Anna SPITZ, directrice du CMPP de Montgeron et de l’IMP Dysphasia et Pierre ARPINO, directeur de l’IME Au Fil de l’Autre ont étudié l’évolution législative et réglementaire liée à la rpise en charge des personnes autistes, sachant que la définition même du l’autisme au niveau administratif n’est pas clairement délimitée. Il reste que les établissements sanitaires et médico-sociaux sont tenus d’appliquer avec discernement la réglementation en vigueur et les recommandations dans un champ d’activité très évolutif.

Blanche Marie LERMOYEZ, maman d’un jeune autiste, est venue témoigner de son expérience depuis 15ans entre espoirs et stagnations, batailles et réussites, affrontement de savoirs dogmatiques mais aussi intuitions diffuses et productives, découvertes scientifiques offrant de nouvelles clefs.
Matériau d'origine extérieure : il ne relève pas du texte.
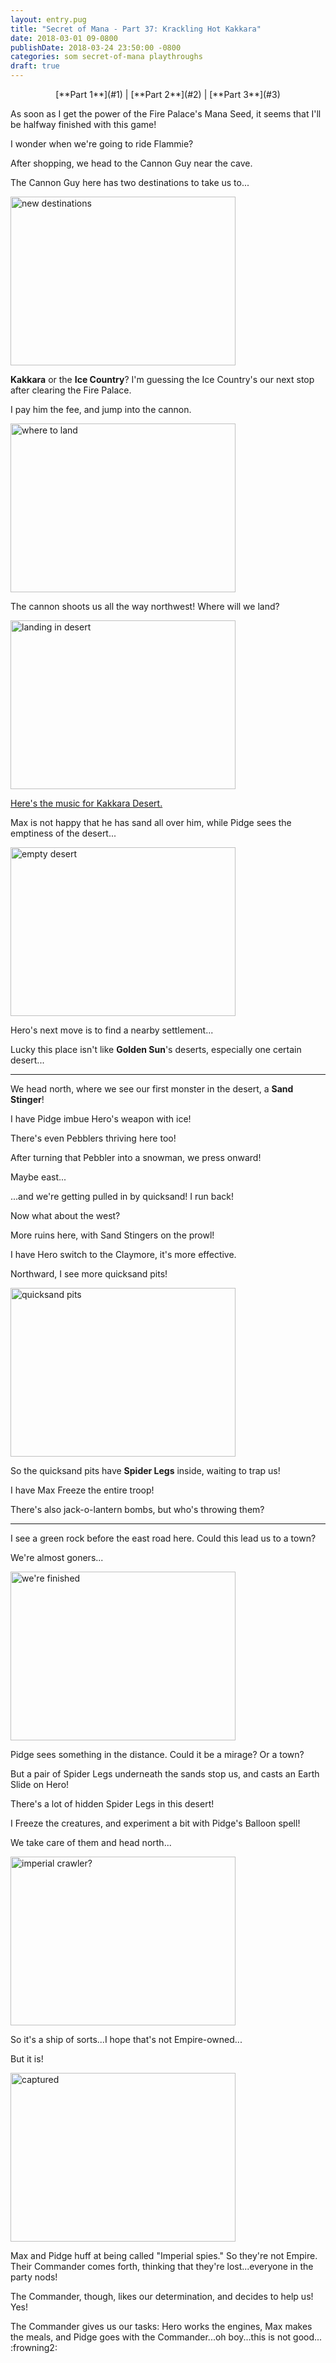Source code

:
 ```yaml
---
layout: entry.pug
title: "Secret of Mana - Part 37: Krackling Hot Kakkara"
date: 2018-03-01 09-0800
publishDate: 2018-03-24 23:50:00 -0800
categories: som secret-of-mana playthroughs
draft: true
---
```


<p style="text-align: center;">[**Part 1**](#1) | [**Part 2**](#2) | [**Part 3**](#3)</p>

<a name="1"></a>

As soon as I get the power of the Fire Palace's Mana Seed, it seems that I'll be halfway finished with this game!

I wonder when we're going to ride Flammie?

After shopping, we head to the Cannon Guy near the cave.

The Cannon Guy here has two destinations to take us to...

<img src="https://i.imgur.com/Q21UXrX.png" alt="new destinations" width="360" height="270" id="liveblog" />

**Kakkara** or the **Ice Country**? I'm guessing the Ice Country's our next stop after clearing the Fire Palace.

I pay him the fee, and jump into the cannon.

<img src="https://i.imgur.com/QtFeWfN.png" alt="where to land" width="360" height="270" id="liveblog" />

The cannon shoots us all the way northwest! Where will we land?

<img src="https://i.imgur.com/blu3X4V.png" alt="landing in desert" width="360" height="270" id="liveblog" />

<a href="https://youtu.be/h2J1mZmtaSY">Here's the music for Kakkara Desert.</a>

Max is not happy that he has sand all over him, while Pidge sees the emptiness of the desert...

<img src="https://i.imgur.com/73Fsuvr.png" alt="empty desert" width="360" height="270" id="liveblog" />

Hero's next move is to find a nearby settlement...

Lucky this place isn't like **Golden Sun**'s deserts, especially one certain desert...

<a name="2"></a>

---

We head north, where we see our first monster in the desert, a **Sand Stinger**!

I have Pidge imbue Hero's weapon with ice!

There's even Pebblers thriving here too!

After turning that Pebbler into a snowman, we press onward!

Maybe east...

...and we're getting pulled in by quicksand! I run back!

Now what about the west?

More ruins here, with Sand Stingers on the prowl!

I have Hero switch to the Claymore, it's more effective.

Northward, I see more quicksand pits!

<img src="https://i.imgur.com/Wl6xZKY.png" alt="quicksand pits" width="360" height="270" id="liveblog" />

So the quicksand pits have **Spider Legs** inside, waiting to trap us!

I have Max Freeze the entire troop!

There's also jack-o-lantern bombs, but who's throwing them?

<a name="3"></a>

---

I see a green rock before the east road here. Could this lead us to a town?

We're almost goners...

<img src="https://i.imgur.com/NKpruAq.png" alt="we're finished" width="360" height="270" id="liveblog" />

Pidge sees something in the distance. Could it be a mirage? Or a town?

But a pair of Spider Legs underneath the sands stop us, and casts an Earth Slide on Hero!

There's a lot of hidden Spider Legs in this desert!

I Freeze the creatures, and experiment a bit with Pidge's Balloon spell!

We take care of them and head north...

<img src="https://i.imgur.com/YRhl8Ra.png" alt="imperial crawler?" width="360" height="270" id="liveblog" />

So it's a ship of sorts...I hope that's not Empire-owned...

But it is!

<img src="https://i.imgur.com/741kvdy.png" alt="captured" width="360" height="270" id="liveblog" />

Max and Pidge huff at being called "Imperial spies." So they're not Empire. Their Commander comes forth, thinking that they're lost...everyone in the party nods!

The Commander, though, likes our determination, and decides to help us! Yes!

The Commander gives us our tasks: Hero works the engines, Max makes the meals, and Pidge goes with the Commander...oh boy...this is not good... :frowning2:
La confrontation des approches ne doit pas être exclusive mais permettre une évolution des pratiques et leur évaluation de manière à favoriser le développement de la personne autiste en tant que sujet et non comme objet. Un véritable travail de communication semble nécessaire pour éviter la stigmatisation et faciliter la complémentarité de la prise en charge des autismes en incluant les familles.

Soigner, éduquer, instruire et évaluer constituent dans ce domaine la ligne maîtresse du travail à l’Entraide Universitaire.